Stored data entries >>

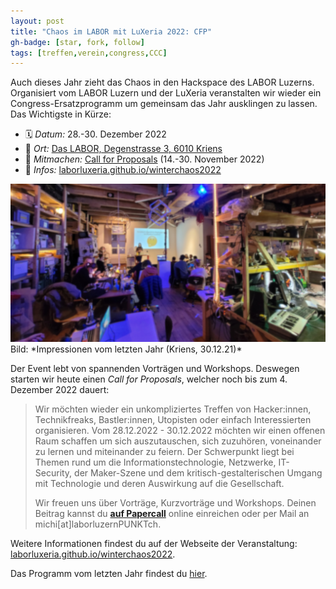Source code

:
 ```yaml
---
layout: post
title: "Chaos im LABOR mit LuXeria 2022: CFP"
gh-badge: [star, fork, follow]
tags: [treffen,verein,congress,CCC]
---
```


Auch dieses Jahr zieht das Chaos in den Hackspace des LABOR Luzerns.
Organisiert vom LABOR Luzern und der LuXeria veranstalten
wir wieder ein Congress-Ersatzprogramm um gemeinsam das Jahr
ausklingen zu lassen. <br> Das Wichtigste in Kürze:

 - 🗓️ *Datum:* 28.-30. Dezember 2022
 - 🏢 *Ort:* [Das LABOR, Degenstrasse 3, 6010 Kriens](https://goo.gl/maps/HrSMu33hREPF8U8XA)
 - 📢 *Mitmachen:* [Call for Proposals](https://laborluxeria.github.io/winterchaos2022/cfp) (14.-30. November 2022)
 - 🔗 *Infos:* [laborluxeria.github.io/winterchaos2022](https://laborluxeria.github.io/winterchaos2022/)

<img src="../img/chaos_im_labor2021.jpg">
Bild: *Impressionen vom letzten Jahr (Kriens, 30.12.21)*

Der Event lebt von spannenden Vorträgen und Workshops. Deswegen starten wir heute
einen *Call for Proposals*, welcher noch bis zum 4. Dezember 2022 dauert:

> Wir möchten wieder ein unkompliziertes Treffen von Hacker:innen, Technikfreaks,
> Bastler:innen, Utopisten oder einfach Interessierten organisieren.
> Vom 28.12.2022 - 30.12.2022 möchten wir einen offenen Raum schaffen um sich
> auszutauschen, sich zuzuhören, voneinander zu lernen und miteinander zu feiern.
> Der Schwerpunkt liegt bei Themen rund um die Informationstechnologie, Netzwerke,
> IT-Security, der Maker-Szene und dem kritisch-gestalterischen Umgang mit
> Technologie und deren Auswirkung auf die Gesellschaft.
>
> Wir freuen uns über Vorträge, Kurzvorträge und Workshops.
> Deinen Beitrag kannst du [**auf Papercall**](https://www.papercall.io/winterchaos)
> online einreichen oder per Mail an michi[at]laborluzernPUNKTch.

Weitere Informationen findest du auf der Webseite der Veranstaltung:
[laborluxeria.github.io/winterchaos2022](https://laborluxeria.github.io/winterchaos2022/).

Das Programm vom letzten Jahr findest du [hier](https://laborluzern.ch/event/rc3/).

Directions for this task >> A faithful, word-for-word copy of the records above, pictures left out, is the answer.

Response area >>
Source code

:
 ```yaml
---
layout: post
title: "Chaos im LABOR mit LuXeria 2022: CFP"
gh-badge: [star, fork, follow]
tags: [treffen,verein,congress,CCC]
---
```


Auch dieses Jahr zieht das Chaos in den Hackspace des LABOR Luzerns.
Organisiert vom LABOR Luzern und der LuXeria veranstalten
wir wieder ein Congress-Ersatzprogramm um gemeinsam das Jahr
ausklingen zu lassen. <br> Das Wichtigste in Kürze:

 - 🗓️ *Datum:* 28.-30. Dezember 2022
 - 🏢 *Ort:* [Das LABOR, Degenstrasse 3, 6010 Kriens](https://goo.gl/maps/HrSMu33hREPF8U8XA)
 - 📢 *Mitmachen:* [Call for Proposals](https://laborluxeria.github.io/winterchaos2022/cfp) (14.-30. November 2022)
 - 🔗 *Infos:* [laborluxeria.github.io/winterchaos2022](https://laborluxeria.github.io/winterchaos2022/)

<img src="../img/chaos_im_labor2021.jpg">
Bild: *Impressionen vom letzten Jahr (Kriens, 30.12.21)*

Der Event lebt von spannenden Vorträgen und Workshops. Deswegen starten wir heute
einen *Call for Proposals*, welcher noch bis zum 4. Dezember 2022 dauert:

> Wir möchten wieder ein unkompliziertes Treffen von Hacker:innen, Technikfreaks,
> Bastler:innen, Utopisten oder einfach Interessierten organisieren.
> Vom 28.12.2022 - 30.12.2022 möchten wir einen offenen Raum schaffen um sich
> auszutauschen, sich zuzuhören, voneinander zu lernen und miteinander zu feiern.
> Der Schwerpunkt liegt bei Themen rund um die Informationstechnologie, Netzwerke,
> IT-Security, der Maker-Szene und dem kritisch-gestalterischen Umgang mit
> Technologie und deren Auswirkung auf die Gesellschaft.
>
> Wir freuen uns über Vorträge, Kurzvorträge und Workshops.
> Deinen Beitrag kannst du [**auf Papercall**](https://www.papercall.io/winterchaos)
> online einreichen oder per Mail an michi[at]laborluzernPUNKTch.

Weitere Informationen findest du auf der Webseite der Veranstaltung:
[laborluxeria.github.io/winterchaos2022](https://laborluxeria.github.io/winterchaos2022/).

Das Programm vom letzten Jahr findest du [hier](https://laborluzern.ch/event/rc3/).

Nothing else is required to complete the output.